→ **Problem details**
If an entry holds a picture, leave the picture out and output everything else exactly.

*** Opening Provided data ***

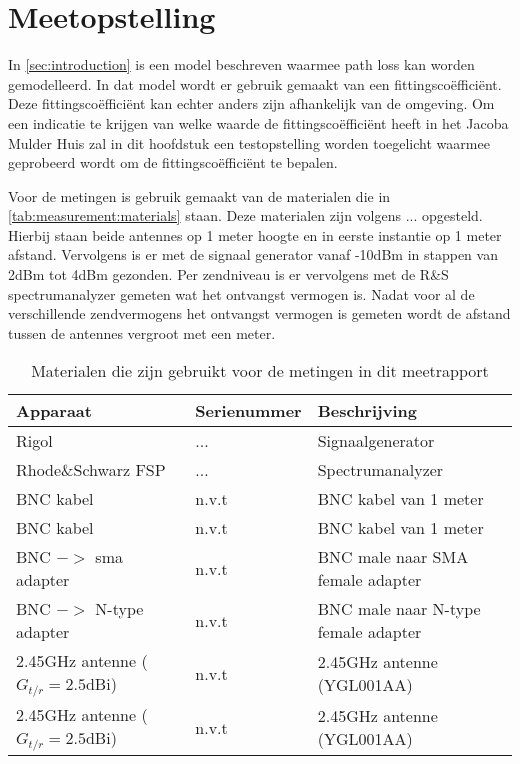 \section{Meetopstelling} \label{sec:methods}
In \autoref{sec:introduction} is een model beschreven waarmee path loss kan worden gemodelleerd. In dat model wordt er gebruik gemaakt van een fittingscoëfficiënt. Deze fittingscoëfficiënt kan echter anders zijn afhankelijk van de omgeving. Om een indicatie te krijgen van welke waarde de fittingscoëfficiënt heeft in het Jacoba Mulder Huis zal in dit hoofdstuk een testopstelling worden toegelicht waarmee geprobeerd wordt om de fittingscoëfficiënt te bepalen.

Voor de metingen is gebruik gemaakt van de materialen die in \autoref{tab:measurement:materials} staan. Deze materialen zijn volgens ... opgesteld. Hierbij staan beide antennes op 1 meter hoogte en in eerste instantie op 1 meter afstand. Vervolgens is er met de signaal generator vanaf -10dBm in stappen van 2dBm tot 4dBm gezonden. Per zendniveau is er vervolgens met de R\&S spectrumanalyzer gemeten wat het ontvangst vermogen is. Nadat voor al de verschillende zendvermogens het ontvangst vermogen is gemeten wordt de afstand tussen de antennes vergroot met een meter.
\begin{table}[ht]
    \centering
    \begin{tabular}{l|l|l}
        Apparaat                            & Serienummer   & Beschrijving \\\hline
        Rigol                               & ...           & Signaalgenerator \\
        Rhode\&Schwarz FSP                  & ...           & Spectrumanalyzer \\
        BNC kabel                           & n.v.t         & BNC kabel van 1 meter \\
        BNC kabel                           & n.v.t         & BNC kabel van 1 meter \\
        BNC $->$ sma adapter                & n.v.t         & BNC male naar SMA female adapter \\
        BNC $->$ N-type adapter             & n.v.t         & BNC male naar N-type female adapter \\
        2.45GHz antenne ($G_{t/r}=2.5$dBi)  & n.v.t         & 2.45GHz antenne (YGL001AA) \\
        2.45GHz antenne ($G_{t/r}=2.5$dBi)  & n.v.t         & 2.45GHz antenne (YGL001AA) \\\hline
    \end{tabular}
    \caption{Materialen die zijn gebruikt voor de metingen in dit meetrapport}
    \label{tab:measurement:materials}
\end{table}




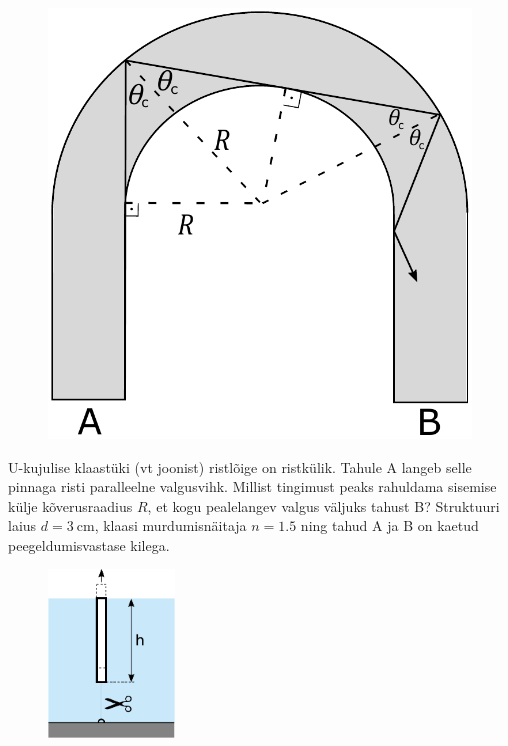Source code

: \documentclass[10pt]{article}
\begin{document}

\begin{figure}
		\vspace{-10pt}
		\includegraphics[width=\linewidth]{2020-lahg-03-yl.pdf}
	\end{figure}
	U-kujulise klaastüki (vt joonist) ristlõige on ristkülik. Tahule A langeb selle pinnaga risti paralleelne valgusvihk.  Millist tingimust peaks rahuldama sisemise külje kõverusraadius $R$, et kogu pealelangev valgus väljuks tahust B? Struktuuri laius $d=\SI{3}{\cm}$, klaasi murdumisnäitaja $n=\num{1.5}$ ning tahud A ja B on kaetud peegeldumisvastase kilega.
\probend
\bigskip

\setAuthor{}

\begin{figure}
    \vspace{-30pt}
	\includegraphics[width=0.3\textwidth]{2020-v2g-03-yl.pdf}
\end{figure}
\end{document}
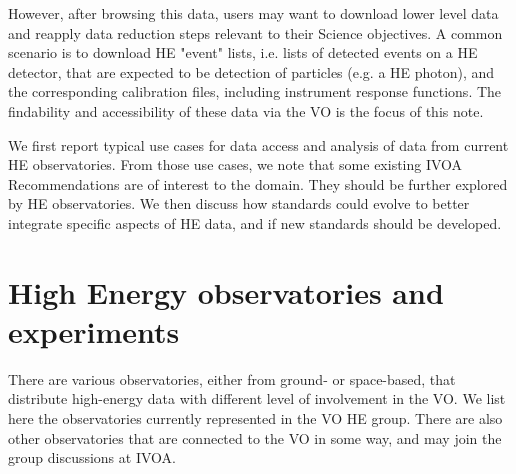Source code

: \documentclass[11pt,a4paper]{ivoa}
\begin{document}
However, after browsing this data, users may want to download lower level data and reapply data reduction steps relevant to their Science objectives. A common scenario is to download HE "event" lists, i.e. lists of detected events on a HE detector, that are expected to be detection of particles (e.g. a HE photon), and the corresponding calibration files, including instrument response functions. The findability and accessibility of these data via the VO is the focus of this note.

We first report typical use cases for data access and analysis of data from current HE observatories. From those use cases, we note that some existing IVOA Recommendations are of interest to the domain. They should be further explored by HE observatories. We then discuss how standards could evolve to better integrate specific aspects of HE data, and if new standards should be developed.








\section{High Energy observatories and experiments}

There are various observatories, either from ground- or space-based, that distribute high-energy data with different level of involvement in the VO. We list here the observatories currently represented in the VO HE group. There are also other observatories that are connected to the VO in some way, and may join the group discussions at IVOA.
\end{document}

*** Closing Provided data ***

→ **Problem solution**
 \section{Meetopstelling} \label{sec:methods}
In \autoref{sec:introduction} is een model beschreven waarmee path loss kan worden gemodelleerd. In dat model wordt er gebruik gemaakt van een fittingscoëfficiënt. Deze fittingscoëfficiënt kan echter anders zijn afhankelijk van de omgeving. Om een indicatie te krijgen van welke waarde de fittingscoëfficiënt heeft in het Jacoba Mulder Huis zal in dit hoofdstuk een testopstelling worden toegelicht waarmee geprobeerd wordt om de fittingscoëfficiënt te bepalen.

Voor de metingen is gebruik gemaakt van de materialen die in \autoref{tab:measurement:materials} staan. Deze materialen zijn volgens ... opgesteld. Hierbij staan beide antennes op 1 meter hoogte en in eerste instantie op 1 meter afstand. Vervolgens is er met de signaal generator vanaf -10dBm in stappen van 2dBm tot 4dBm gezonden. Per zendniveau is er vervolgens met de R\&S spectrumanalyzer gemeten wat het ontvangst vermogen is. Nadat voor al de verschillende zendvermogens het ontvangst vermogen is gemeten wordt de afstand tussen de antennes vergroot met een meter.
\begin{table}[ht]
    \centering
    \begin{tabular}{l|l|l}
        Apparaat                            & Serienummer   & Beschrijving \\\hline
        Rigol                               & ...           & Signaalgenerator \\
        Rhode\&Schwarz FSP                  & ...           & Spectrumanalyzer \\
        BNC kabel                           & n.v.t         & BNC kabel van 1 meter \\
        BNC kabel                           & n.v.t         & BNC kabel van 1 meter \\
        BNC $->$ sma adapter                & n.v.t         & BNC male naar SMA female adapter \\
        BNC $->$ N-type adapter             & n.v.t         & BNC male naar N-type female adapter \\
        2.45GHz antenne ($G_{t/r}=2.5$dBi)  & n.v.t         & 2.45GHz antenne (YGL001AA) \\
        2.45GHz antenne ($G_{t/r}=2.5$dBi)  & n.v.t         & 2.45GHz antenne (YGL001AA) \\\hline
    \end{tabular}
    \caption{Materialen die zijn gebruikt voor de metingen in dit meetrapport}
    \label{tab:measurement:materials}
\end{table}




Source code

: \documentclass[10pt]{article}
\begin{document}

\begin{figure}
		\vspace{-10pt}
		\includegraphics[width=\linewidth]{2020-lahg-03-yl.pdf}
	\end{figure}
	U-kujulise klaastüki (vt joonist) ristlõige on ristkülik. Tahule A langeb selle pinnaga risti paralleelne valgusvihk.  Millist tingimust peaks rahuldama sisemise külje kõverusraadius $R$, et kogu pealelangev valgus väljuks tahust B? Struktuuri laius $d=\SI{3}{\cm}$, klaasi murdumisnäitaja $n=\num{1.5}$ ning tahud A ja B on kaetud peegeldumisvastase kilega.
\probend
\bigskip

\setAuthor{}

\begin{figure}
    \vspace{-30pt}
	\includegraphics[width=0.3\textwidth]{2020-v2g-03-yl.pdf}
\end{figure}
\end{document}
Source code

: \documentclass[11pt,a4paper]{ivoa}
\begin{document}
However, after browsing this data, users may want to download lower level data and reapply data reduction steps relevant to their Science objectives. A common scenario is to download HE "event" lists, i.e. lists of detected events on a HE detector, that are expected to be detection of particles (e.g. a HE photon), and the corresponding calibration files, including instrument response functions. The findability and accessibility of these data via the VO is the focus of this note.

We first report typical use cases for data access and analysis of data from current HE observatories. From those use cases, we note that some existing IVOA Recommendations are of interest to the domain. They should be further explored by HE observatories. We then discuss how standards could evolve to better integrate specific aspects of HE data, and if new standards should be developed.








\section{High Energy observatories and experiments}

There are various observatories, either from ground- or space-based, that distribute high-energy data with different level of involvement in the VO. We list here the observatories currently represented in the VO HE group. There are also other observatories that are connected to the VO in some way, and may join the group discussions at IVOA.
\end{document}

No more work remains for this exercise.